__TASK GOAL__
Output exactly the lines spanning from the line containing "这个循环依次遍历%rsp+0" to the last line of the entries, inclusive.

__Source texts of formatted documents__
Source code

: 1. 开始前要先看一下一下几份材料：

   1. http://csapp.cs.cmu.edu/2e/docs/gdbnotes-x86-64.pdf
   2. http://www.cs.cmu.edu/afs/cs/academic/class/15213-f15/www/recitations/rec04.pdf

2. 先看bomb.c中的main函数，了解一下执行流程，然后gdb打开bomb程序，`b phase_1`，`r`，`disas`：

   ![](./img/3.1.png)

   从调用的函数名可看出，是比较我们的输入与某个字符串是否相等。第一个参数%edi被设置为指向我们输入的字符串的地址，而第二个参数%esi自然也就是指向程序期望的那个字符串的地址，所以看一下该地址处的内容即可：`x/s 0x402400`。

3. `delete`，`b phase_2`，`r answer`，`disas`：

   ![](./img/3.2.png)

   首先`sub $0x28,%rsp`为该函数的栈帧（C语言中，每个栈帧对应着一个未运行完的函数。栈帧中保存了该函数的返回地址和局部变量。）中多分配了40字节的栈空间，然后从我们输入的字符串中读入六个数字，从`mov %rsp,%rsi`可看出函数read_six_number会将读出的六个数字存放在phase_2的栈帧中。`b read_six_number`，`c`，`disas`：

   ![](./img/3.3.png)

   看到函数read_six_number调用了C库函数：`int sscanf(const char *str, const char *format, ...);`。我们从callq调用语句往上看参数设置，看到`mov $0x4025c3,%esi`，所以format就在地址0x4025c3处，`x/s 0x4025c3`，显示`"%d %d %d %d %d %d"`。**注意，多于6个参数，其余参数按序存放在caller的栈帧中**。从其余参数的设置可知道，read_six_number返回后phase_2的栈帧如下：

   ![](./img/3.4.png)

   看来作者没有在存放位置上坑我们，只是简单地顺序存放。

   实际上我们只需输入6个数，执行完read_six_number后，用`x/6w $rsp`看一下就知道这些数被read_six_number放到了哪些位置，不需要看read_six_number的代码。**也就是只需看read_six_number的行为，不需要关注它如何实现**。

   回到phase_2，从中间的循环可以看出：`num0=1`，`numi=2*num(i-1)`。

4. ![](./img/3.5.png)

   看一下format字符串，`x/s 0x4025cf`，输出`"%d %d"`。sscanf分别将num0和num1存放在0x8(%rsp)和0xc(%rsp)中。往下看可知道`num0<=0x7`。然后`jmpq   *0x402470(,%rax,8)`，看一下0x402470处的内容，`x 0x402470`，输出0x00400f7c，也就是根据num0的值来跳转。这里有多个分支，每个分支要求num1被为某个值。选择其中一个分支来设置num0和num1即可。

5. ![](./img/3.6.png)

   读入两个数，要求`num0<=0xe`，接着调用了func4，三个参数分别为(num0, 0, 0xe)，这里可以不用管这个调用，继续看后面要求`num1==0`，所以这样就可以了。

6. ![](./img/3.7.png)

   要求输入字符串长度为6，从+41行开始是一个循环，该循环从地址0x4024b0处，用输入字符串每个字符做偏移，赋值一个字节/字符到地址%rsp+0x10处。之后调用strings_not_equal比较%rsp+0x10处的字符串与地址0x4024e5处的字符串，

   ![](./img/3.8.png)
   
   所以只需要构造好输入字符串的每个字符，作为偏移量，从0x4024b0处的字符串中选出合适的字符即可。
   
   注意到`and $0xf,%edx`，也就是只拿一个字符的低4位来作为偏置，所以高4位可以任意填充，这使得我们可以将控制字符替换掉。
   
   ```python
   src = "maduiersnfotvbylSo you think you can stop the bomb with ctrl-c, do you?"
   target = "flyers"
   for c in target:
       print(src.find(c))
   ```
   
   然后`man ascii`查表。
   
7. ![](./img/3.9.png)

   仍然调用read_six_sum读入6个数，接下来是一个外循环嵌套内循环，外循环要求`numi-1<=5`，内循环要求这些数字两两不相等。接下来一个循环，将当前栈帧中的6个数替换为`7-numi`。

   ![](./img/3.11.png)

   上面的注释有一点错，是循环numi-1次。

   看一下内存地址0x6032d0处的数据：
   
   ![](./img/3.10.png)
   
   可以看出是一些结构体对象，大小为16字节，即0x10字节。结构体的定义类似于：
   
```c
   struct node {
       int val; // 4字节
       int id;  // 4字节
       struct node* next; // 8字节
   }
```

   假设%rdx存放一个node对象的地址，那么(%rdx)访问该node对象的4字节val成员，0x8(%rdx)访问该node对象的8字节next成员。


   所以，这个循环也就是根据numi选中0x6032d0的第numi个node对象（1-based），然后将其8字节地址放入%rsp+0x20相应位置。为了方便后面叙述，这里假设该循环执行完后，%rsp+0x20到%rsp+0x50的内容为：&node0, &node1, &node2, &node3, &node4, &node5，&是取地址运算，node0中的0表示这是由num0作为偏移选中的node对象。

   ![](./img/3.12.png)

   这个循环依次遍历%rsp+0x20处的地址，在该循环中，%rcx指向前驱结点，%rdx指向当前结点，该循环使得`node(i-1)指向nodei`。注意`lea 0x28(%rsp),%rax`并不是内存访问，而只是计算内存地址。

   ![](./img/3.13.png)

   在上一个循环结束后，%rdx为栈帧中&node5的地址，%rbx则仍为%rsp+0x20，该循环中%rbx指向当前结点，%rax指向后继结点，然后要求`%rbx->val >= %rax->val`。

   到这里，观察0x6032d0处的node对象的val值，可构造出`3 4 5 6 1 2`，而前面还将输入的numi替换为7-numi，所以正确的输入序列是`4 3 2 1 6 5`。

__ANSWER FOR THE TASK__
   这个循环依次遍历%rsp+0x20处的地址，在该循环中，%rcx指向前驱结点，%rdx指向当前结点，该循环使得`node(i-1)指向nodei`。注意`lea 0x28(%rsp),%rax`并不是内存访问，而只是计算内存地址。

   ![](./img/3.13.png)

   在上一个循环结束后，%rdx为栈帧中&node5的地址，%rbx则仍为%rsp+0x20，该循环中%rbx指向当前结点，%rax指向后继结点，然后要求`%rbx->val >= %rax->val`。

   到这里，观察0x6032d0处的node对象的val值，可构造出`3 4 5 6 1 2`，而前面还将输入的numi替换为7-numi，所以正确的输入序列是`4 3 2 1 6 5`。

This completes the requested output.